At the time, Levi was just the 17th person in the world to be diagnosed with the condition.
Jansen’s metaphyseal chondrodisplasia is a progressive disorder in which portions of the arm and leg bones develop abnormally, with unusual cartilage formations. This affects growth and mobility and can be painful. The bones have trouble absorbing calcium so it builds up in the blood.
There can be other effects, too. Levi is losing his vision and spent a week earlier this month at a special camp in Starkville that teaches children to function without eyesight.
Krystosek said the doctors in Mississippi as well as in Alabama and Louisiana have been great. But with such a rare condition, the family needed to venture farther to find specialists.
The costs started to add up.
“It was overwhelming. You try to carry on life for (two older daughters). Credit cards got maxed out, savings depleted,” she said. “You feel hopeless. You know what you have to do but how do you do it?”
One day she was searching online when she came across Miracle Flights and filled out the application.
21The number of people worldwide with Jansen's metaphyseal chondrodisplasia
When she got the call telling her they had been approved, “I cried.”
“I knew that if we didn’t do something, we wouldn’t be able to continue on,” she said. “Now we can concentrate on the medical stuff.”
Levi has had several surgeries, the latest in 2013 to correct his ankles. These days, he flies to the Alfred I. DuPont Hospital for Children in Wilmington, Del., yearly for orthopedic care. He also visits a nephrologist at Lurie Children’s Hospital in Chicago twice a year.
This week’s trip will be to examine his spine, which has gotten worse over the years. Not only do his parents need to know whether surgery will ever be necessary, the condition puts Levi at greater risk should he ever be injured.
They want to make sure doctors have a game plan.
The nonprofit was started 50 years ago as a service to deliver blood to rural areas of Nevada. Eventually, it flew children on private planes, then switched to commercial airlines. The group has been flying children for 30 years.
With an average plane ticket costing about $500, the savings add up for families.
Now, it flies about 750 children each month all around the country, and sometimes internationally.
Many children, like Levi, make multiple flights through the organization.
“We’ll fly a child one flight or 50 flights,” CEO Mark Brown said.
Some children the service has flown have grown up to enter nonprofit or medical professions, Brown said.
“We’re thrilled we can step in and provide some assistance in their fight,” he said.
Miracle Flights is in the midst of an Ice Bucket Challege–style social media campaign.

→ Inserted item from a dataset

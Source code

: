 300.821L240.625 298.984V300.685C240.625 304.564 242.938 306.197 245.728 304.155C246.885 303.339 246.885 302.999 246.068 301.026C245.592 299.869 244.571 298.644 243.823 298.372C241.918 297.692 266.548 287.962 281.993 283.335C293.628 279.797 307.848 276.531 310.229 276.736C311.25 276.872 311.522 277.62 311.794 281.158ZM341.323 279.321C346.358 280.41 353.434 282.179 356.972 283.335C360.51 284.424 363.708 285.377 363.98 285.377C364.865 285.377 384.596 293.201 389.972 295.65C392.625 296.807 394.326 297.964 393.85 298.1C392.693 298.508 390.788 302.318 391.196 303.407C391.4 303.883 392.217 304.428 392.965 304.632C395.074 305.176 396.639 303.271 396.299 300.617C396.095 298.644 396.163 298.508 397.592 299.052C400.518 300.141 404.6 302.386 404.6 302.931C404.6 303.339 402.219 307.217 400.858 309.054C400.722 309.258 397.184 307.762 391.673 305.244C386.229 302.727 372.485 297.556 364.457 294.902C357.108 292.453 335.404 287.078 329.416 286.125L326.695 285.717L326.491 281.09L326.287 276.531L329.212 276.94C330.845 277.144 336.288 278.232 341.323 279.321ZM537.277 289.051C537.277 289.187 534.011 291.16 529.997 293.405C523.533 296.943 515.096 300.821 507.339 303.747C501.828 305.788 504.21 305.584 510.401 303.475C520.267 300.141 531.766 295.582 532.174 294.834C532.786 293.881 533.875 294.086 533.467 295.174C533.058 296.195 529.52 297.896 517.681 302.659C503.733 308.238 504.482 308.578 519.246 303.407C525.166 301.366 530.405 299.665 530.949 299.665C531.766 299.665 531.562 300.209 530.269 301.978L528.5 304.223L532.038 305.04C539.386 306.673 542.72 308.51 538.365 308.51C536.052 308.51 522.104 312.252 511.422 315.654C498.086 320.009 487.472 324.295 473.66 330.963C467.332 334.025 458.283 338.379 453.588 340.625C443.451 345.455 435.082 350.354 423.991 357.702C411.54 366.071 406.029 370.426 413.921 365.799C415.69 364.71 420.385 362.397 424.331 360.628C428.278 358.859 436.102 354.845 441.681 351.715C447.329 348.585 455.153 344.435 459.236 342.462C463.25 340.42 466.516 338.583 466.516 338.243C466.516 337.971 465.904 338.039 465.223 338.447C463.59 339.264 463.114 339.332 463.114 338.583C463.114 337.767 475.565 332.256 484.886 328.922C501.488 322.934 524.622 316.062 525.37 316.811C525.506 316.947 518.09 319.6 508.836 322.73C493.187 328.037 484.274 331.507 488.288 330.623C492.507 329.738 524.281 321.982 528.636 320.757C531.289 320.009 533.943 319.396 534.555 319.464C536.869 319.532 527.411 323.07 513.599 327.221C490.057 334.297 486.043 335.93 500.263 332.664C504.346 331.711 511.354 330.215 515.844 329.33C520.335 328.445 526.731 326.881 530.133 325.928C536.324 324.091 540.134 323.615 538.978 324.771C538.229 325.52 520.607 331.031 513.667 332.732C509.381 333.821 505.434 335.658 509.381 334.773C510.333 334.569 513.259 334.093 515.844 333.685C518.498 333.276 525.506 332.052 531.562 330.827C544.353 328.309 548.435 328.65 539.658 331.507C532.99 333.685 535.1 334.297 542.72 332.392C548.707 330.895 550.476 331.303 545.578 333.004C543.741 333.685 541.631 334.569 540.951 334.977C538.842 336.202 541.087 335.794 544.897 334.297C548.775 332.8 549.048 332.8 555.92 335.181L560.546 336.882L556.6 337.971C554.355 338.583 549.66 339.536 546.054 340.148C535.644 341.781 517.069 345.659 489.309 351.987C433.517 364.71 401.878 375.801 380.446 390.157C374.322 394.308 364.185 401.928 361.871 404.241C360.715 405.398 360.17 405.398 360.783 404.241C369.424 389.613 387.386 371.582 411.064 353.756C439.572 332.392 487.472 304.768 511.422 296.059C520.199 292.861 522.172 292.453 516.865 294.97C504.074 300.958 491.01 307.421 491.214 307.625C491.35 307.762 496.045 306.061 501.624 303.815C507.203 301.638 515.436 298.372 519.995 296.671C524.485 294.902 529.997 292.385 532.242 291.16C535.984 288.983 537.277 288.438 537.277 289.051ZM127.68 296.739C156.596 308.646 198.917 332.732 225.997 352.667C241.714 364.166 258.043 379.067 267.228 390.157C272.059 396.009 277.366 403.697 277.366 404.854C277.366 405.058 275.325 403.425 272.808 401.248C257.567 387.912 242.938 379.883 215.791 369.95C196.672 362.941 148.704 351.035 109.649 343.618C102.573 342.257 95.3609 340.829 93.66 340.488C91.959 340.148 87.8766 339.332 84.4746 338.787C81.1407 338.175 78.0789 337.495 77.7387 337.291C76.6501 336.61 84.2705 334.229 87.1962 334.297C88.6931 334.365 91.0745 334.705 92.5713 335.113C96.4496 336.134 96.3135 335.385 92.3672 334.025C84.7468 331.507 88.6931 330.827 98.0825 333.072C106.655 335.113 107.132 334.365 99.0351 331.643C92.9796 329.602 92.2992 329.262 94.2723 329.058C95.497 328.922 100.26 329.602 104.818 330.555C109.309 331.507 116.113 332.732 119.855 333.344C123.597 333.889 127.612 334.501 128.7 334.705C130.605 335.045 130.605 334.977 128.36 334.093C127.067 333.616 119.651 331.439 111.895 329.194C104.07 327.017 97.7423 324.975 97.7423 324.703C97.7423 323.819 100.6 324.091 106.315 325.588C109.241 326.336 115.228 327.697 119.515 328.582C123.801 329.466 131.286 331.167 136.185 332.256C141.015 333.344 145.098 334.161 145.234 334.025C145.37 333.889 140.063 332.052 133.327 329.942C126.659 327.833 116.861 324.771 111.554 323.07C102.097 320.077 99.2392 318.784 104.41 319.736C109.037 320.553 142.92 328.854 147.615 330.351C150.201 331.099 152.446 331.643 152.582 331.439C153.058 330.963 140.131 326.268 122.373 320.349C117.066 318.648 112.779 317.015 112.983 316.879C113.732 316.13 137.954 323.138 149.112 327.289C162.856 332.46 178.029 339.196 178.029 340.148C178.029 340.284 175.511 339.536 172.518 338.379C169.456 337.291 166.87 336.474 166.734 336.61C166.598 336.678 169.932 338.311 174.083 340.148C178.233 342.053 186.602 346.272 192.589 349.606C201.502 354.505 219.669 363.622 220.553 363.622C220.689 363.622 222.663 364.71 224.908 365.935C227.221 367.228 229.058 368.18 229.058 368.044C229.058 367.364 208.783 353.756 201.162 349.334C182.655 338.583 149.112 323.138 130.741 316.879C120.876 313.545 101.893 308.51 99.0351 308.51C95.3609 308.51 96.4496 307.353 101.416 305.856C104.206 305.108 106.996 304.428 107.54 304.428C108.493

Officials are asking people to make videos of themselves flying paper airplanes, then ask their friends to #FlyIt4ward and donate.
“Without Miracle Flights, I would probably have my bottom stuck to this,” Levi said, pointing to his wheelchair.
“My legs, my back, my kidneys, everything would be malfunctioning.”
Despite the challenges, Levi is an active kid.
He’s set to start fourth grade in Ocean Springs this fall. He loves to make videos — heavily supervised by his mother — and post them on his YouTube page. He’s become something of a Facebook celebrity – his page has more than 5,000 likes.
When he flies to his appointments, pilots rarely can resist letting him sit in the cockpit.
Levi is small. At 38 inches and about 64 pounds, he’s the size of an average 4-year-old.
But “his size has nothing to do with his personality,” Krystosek said.
He knows his limitations and what he can and can’t do. That’s never slowed him down.
“He lives life to the fullest,” his mom said. “He puts everything in perspective.”
What is Jansen’s metaphyseal chondrodisplasia?
The rare form of progressive, debilitating dwarfism is characterized by bones that do not properly absorb calcium, leaving an excess in the patient’s blood. Portions of the the bones in the arms and legs develop abnormally, with unusual cartilage formations. Bones are weak and may begin to deteriorate. Growth is stunted and some children experience stiffening of the joints. The disease is the result of a spontaneous genetic mutation.